To help, Maine Audubon supports “Question 4,” the Maine Trails Bond question, which is on ballots this November. If passed, the bond would inject $30 million toward the design, development, and maintenance of non-motorized, motorized, and multi-use trails statewide.
This bond would be a huge boost for Maine’s trail system. Trails across Maine are experiencing record use, at Maine Audubon properties and everywhere else, and we need funding to help us improve and maintain our trails into the future. With such a demand for trails it’s no surprise that this bond is very popular. At least 520 towns, businesses, and clubs signed a statement of support for the Trails Bond, which was supported in the legislature by both Democrats and Republicans.
Here’s how it would work. If passed, the state’s Bureau of Parks and Lands would administer $30 million over four years in competitive grant funding to towns, organizations, and clubs to support the design, maintenance, or construction of trails.
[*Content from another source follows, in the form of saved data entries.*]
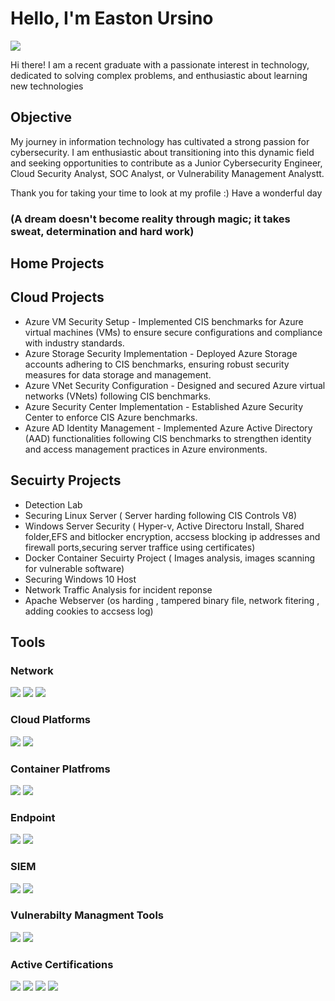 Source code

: # Hello, I'm Easton Ursino
<a href="https://linkedin.com/in.easton-u-953731157"><img src="https://img.shields.io/badge/-LinkedIn-0072b1?&style=for-the-badge&logo=linkedin&logoColor=white" /></a>

Hi there! I am a recent graduate with a passionate interest in technology, dedicated to solving complex problems, and enthusiastic about learning new technologies

## Objective

My journey in information technology has cultivated a strong passion for cybersecurity. I am enthusiastic about transitioning into this dynamic field and seeking opportunities to contribute as a Junior Cybersecurity Engineer, Cloud Security Analyst, SOC Analyst, or Vulnerability Management Analystt.

Thank you for taking your time to look at my profile :) Have a wonderful day

### (A dream doesn't become reality through magic; it takes sweat, determination and hard work)

## Home Projects

## Cloud Projects
- Azure VM Security Setup - Implemented CIS benchmarks for Azure virtual machines (VMs) to ensure secure configurations and compliance with industry standards.
- Azure Storage Security Implementation - Deployed Azure Storage accounts adhering to CIS benchmarks, ensuring robust security measures for data storage and management.
- Azure VNet Security Configuration - Designed and secured Azure virtual networks (VNets) following CIS benchmarks.
- Azure Security Center Implementation - Established Azure Security Center to enforce CIS Azure benchmarks.
- Azure AD Identity Management - Implemented Azure Active Directory (AAD) functionalities following CIS benchmarks to        strengthen identity and access management practices in Azure environments.

## Secuirty Projects
- Detection Lab
- Securing Linux Server ( Server harding following CIS Controls V8)
- Windows Server Security ( Hyper-v, Active Directoru Install, Shared folder,EFS and bitlocker encryption, accsess blocking ip addresses and firewall ports,securing      server traffice using certificates)
- Docker Container Secuirty Project ( Images analysis, images scanning for vulnerable software)
- Securing Windows 10 Host
- Network Traffic Analysis for incident reponse
- Apache Webserver (os harding , tampered binary file, network fitering , adding cookies to accsess log)

## Tools

### Network
<div>
    <img src="https://img.shields.io/badge/-Wireshark-1679A7?&style=for-the-badge&logo=Wireshark&logoColor=white" />
    <img src="https://img.shields.io/badge/-Suricata-EF3B2D?&style=for-the-badge&logo=Suricata&logoColor=white" />
    <img src="https://img.shields.io/badge/-Zeek-777BB4?&style=for-the-badge&logo=Zeek&logoColor=white" />
</div>

### Cloud Platforms
<div>
    <img src="https://img.shields.io/badge/-Microsoft_Azure-0078D4?&style=for-the-badge&logo=Microsoft&logoColor=white" />
    <img src="https://img.shields.io/badge/-Amazon_AWS-232F3E?&style=for-the-badge&logo=Amazon%20AWS&logoColor=white" />
</div>

### Container Platfroms
<div> 
<img src="https://img.shields.io/badge/-Docker-2496ED?&style=for-the-badge&logo=Docker&logoColor=white" />
<img src="https://img.shields.io/badge/-Kubernetes-326CE5?&style=for-the-badge&logo=Kubernetes&logoColor=white" />
</div>

### Endpoint
<div>
<img src="https://img.shields.io/badge/-Microsoft_Defender_for_Endpoint-00A4EF?&style=for-the-badge&logo=Microsoft&logoColor=white" />
<img src="https://img.shields.io/badge/-Amazon_GuardDuty-232F3E?&style=for-the-badge&logo=Amazon%20AWS&logoColor=white" />
</div>

### SIEM
<div>
<img src="https://img.shields.io/badge/-Microsoft_Sentinel-0078D4?&style=for-the-badge&logo=Microsoft&logoColor=white" />
 <img src="https://img.shields.io/badge/-Splunk-000000?&style=for-the-badge&logo=Splunk&logoColor=white" />
</div>

### Vulnerabilty Managment Tools
<div>
<img src="https://img.shields.io/badge/-Qualys-EC3237?&style=for-the-badge&logo=Qualys&logoColor=white" />
<img src="https://img.shields.io/badge/-CrowdStrike-3D81F6?&style=for-the-badge&logo=CrowdStrike&logoColor=white" />
</div>    

### Active Certifications
   
<img src="https://img.shields.io/badge/-Security%2B-FF0000?&style=for-the-badge&logo=CompTIA&logoColor=white" />
<img src="https://img.shields.io/badge/-Azure%20SC%3A900-0078D4?&style=for-the-badge&logo=Microsoft%20Azure&logoColor=white" />
<img src="https://img.shields.io/badge/-Azure%20AZ%3A900-0078D4?&style=for-the-badge&logo=Microsoft%20Azure&logoColor=white" />
<img src="https://img.shields.io/badge/-CompTIA_Data%2B-006400?&style=for-the-badge&logo=CompTIA&logoColor=white" />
A quarter of the funds would be earmarked for non-motorized trails, a quarter for motorized trails, and the remaining half for multi-use trails, with a particular focus on meeting accessibility and sustainable design standards. The funding could be used to leverage other sources of public or private funding, meaning that even more benefits could follow.
A pulse of funding will really help improve trails, because we’ve learned a lot about what makes a good—and a bad—trail. Many trails in Maine were first made many decades ago, often with little consideration for long-term impacts, minimizing environmental harms, or ensuring access for a broad group of travelers. For example, keeping water off a trail is crucial for reducing erosion and ensuring walkability. Poorly-designed trails don’t shed water appropriately, meaning visitors often walk or ride around puddles, forming new trails and widening the environmental impact. With funding, trails at Gilsland Farm, for example, may be outfitted with new boardwalks that elevate visitors over wet or rocky or root-y areas, or be designed with a slight “crown” so that water sheds appropriately.
New trails can also be designed in ways that limit their impact to wildlife and habitat. Maine Audubon is, of course, sensitive to the fact that any new trail is a trail through wildlife habitat, and we take seriously our responsibility to limit our impacts. We’re aware that impacts are not isolated to the trail you walk or ride on. Research has shown that wildlife impacts should be assessed within 400 ft. buffers (called the “corridor of influence”) on both sides of a trail. Frogs are impacted at 60 feet, birds at 150, bears at 400, for example.
We follow other principles for siting trails as well. Trails should be routed along the edge between different habitat types, rather than through the middle; should be at least 75’ away from streams, ponds, and wetlands; and should avoid rare habitats. Where possible, limit trail density and create some areas without trails for the benefit of wildlife. Trails may be open or closed during specific times to protect wildlife—closed during grassland bird nesting season, for example. Pets, even on leash, are not permitted at Maine Audubon trails in order to reduce disturbance and stress on native wildlife.
Some have questions about the portion of this bond that benefits motorized trails. While motor vehicles are not permitted on Maine Audubon trails, we recognize that motorized trails facilitate outdoor recreation for thousands of Mainers and visitors. We believe that the funding distribution in the Trails Bond—25% for non-motorized trails, 25% for motorized trails, and 50% for multi-use trails—will benefit people with different interests and at the same time reduce impacts to both wildlife and habitat.
We thank all those who have visited Maine Audubon’s trail network and hope that we can make our trails a better place to be—for wildlife and human communities—once the Trails Bond is passed this November.